2022年8月16日火曜日

お配分ですわ

壱百満天原サロメ嬢のリズム天国動画をずっと流しながら夏休みを過ごしている。あるいはKindleの中にあるマンガを片っ端から読むなどしている。買っておいたとある人文系の本がはずれだったので、半分くらい読んだ時点であきらめて捨ててしまった。「クオリア」という言葉を雑に使う本はたいてい脳神経科学のことをまるでわかっていないので、ほかにどれだけ見どころがあろうとも読み続けるのが厳しい。でも、ま、そういう本を軽く読み流せることも、ぜいたくな時間の使い方ではある。

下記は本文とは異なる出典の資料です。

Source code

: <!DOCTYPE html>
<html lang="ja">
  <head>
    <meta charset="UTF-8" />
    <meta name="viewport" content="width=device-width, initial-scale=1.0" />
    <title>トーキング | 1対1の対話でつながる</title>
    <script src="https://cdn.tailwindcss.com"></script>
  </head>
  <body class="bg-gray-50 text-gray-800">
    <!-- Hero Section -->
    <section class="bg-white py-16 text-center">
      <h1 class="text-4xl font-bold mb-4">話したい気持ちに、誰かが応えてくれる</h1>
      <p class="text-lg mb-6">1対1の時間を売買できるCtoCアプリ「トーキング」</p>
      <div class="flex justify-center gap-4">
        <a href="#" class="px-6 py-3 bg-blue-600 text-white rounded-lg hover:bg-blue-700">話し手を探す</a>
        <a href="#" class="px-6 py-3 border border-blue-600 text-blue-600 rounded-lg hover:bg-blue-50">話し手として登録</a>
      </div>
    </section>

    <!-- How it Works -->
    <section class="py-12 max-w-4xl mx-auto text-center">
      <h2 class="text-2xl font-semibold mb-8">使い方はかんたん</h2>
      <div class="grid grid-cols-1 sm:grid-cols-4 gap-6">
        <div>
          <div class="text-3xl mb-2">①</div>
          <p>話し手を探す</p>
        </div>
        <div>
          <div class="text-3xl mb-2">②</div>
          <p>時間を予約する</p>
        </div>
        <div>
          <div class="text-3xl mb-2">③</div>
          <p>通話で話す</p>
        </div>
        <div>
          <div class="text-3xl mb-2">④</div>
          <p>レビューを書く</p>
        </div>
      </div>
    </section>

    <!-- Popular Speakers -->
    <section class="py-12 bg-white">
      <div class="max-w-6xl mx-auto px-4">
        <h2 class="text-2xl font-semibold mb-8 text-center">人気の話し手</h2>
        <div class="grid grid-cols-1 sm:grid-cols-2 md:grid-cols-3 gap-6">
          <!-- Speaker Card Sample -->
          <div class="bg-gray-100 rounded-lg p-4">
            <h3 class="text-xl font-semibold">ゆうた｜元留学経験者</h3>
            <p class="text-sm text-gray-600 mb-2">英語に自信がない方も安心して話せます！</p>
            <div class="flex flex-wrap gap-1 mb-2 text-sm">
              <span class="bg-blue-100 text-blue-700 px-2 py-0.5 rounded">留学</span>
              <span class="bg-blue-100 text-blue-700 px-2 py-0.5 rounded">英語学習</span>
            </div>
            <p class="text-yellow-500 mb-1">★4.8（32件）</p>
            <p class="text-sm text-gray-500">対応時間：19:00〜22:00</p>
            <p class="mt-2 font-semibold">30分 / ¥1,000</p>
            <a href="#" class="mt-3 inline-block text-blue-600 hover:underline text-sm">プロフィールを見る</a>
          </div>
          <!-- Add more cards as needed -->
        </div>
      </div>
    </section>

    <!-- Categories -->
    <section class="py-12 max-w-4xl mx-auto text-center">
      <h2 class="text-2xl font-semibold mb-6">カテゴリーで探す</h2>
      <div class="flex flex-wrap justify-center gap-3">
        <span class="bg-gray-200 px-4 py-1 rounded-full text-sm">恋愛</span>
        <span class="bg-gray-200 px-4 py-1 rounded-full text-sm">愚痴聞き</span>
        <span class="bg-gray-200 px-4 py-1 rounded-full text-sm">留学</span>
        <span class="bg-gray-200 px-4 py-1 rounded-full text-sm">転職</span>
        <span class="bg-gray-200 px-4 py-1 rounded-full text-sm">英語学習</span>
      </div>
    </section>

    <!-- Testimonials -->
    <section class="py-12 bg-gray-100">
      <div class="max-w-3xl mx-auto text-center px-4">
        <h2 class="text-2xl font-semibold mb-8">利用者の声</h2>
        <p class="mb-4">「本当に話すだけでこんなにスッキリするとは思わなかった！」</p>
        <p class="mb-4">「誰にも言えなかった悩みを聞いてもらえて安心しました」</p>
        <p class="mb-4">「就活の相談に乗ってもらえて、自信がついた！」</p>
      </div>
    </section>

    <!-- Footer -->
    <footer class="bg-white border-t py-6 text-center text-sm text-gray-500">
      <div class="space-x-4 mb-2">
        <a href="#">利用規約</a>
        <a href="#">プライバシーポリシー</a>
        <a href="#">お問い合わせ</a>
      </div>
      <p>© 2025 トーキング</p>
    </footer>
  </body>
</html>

今の職場に勤め始めてから最も長い夏休み。JA北海道厚生連から支給されているメールは、職場のファイアウォール下でしか受信・送信ができないので、日頃仕事でこのメールを主に使っているぼくの元には一切メールが入ってこなくなった。この話をするとぎょっとされる。なぜGmailのようにいつでも連絡がつくアドレスを使わないのか、と。逆に質問してみたいものだ、なぜ休み中にメールをチェックしなければいけないのか、と。長期に不在にすると言ってもせいぜい土日から次の土日まで、長くて10日くらいのものだろう。その間の仕事は他のスタッフが代わってやってくださっているし、診断の緊急案件にかんしてはメールではなく電話である。あわててメールをしてくるのはたいてい「原稿絡み」で、10日の余裕がない仕事や問い合わせを振ってくるほうが非常識だ。ぼくは今、締め切りまで1か月を切っているような原稿がひとつもないのだから問い合わせがくることはあり得ない。


などと余裕ぶっていたら、休日2日目にさっそく電話がかかってきて、「昨日メールさせていただいたのですがお返事がなく……」とのことだったのでさっそく苦笑してしまった。とある研究会の運営についての相談であった。すみません、休日だったもので、と答えて手帳を確認してスケジュールを合わせる。電話を切る。まあしょうがない。世の中はフローチャート通りにはいかない。




昔の編集者は大変だった、という話をたまに聞く。締め切りが近づいた著者が雲隠れをするからだ。逃げた先の温泉旅館に追いかけていく編集者、そもそも逃がさないように著者の自宅のまわりに車を停めて張り込むタイプの編集者、著者が原稿を書いているとなりの部屋で、それぞれ違う原稿を取りに来ている他誌の編集者と麻雀をして待つ編集者……。書く/描くということが主に才能(努力する才能を含む)と運に依拠していたころ、書き手/描き手は今より遙かに少なく、一部の著者の「図抜け感」も今よりはるかにすさまじかった。そのような時代には、作家や漫画家が締め切りを多少さぼろうが、非常識に逃亡しようが、出版社は作り手にひれ伏してなんとかなだめすかせて原稿を取るしかなかった。でも今は違う気がする。書き手はいくらでもいる。締め切りが守れない書き手と同じくらい書ける人間を探すのにインターネット・サーフィンで5日くらいあれば事足りる。作品の質だけで作家の信用が担保される時代ではない。今、逃げるのは編集者のほうだ。著者が追いかけて、すがりつかなければいけない。それなのになぜ締め切りを破って平気でいられる?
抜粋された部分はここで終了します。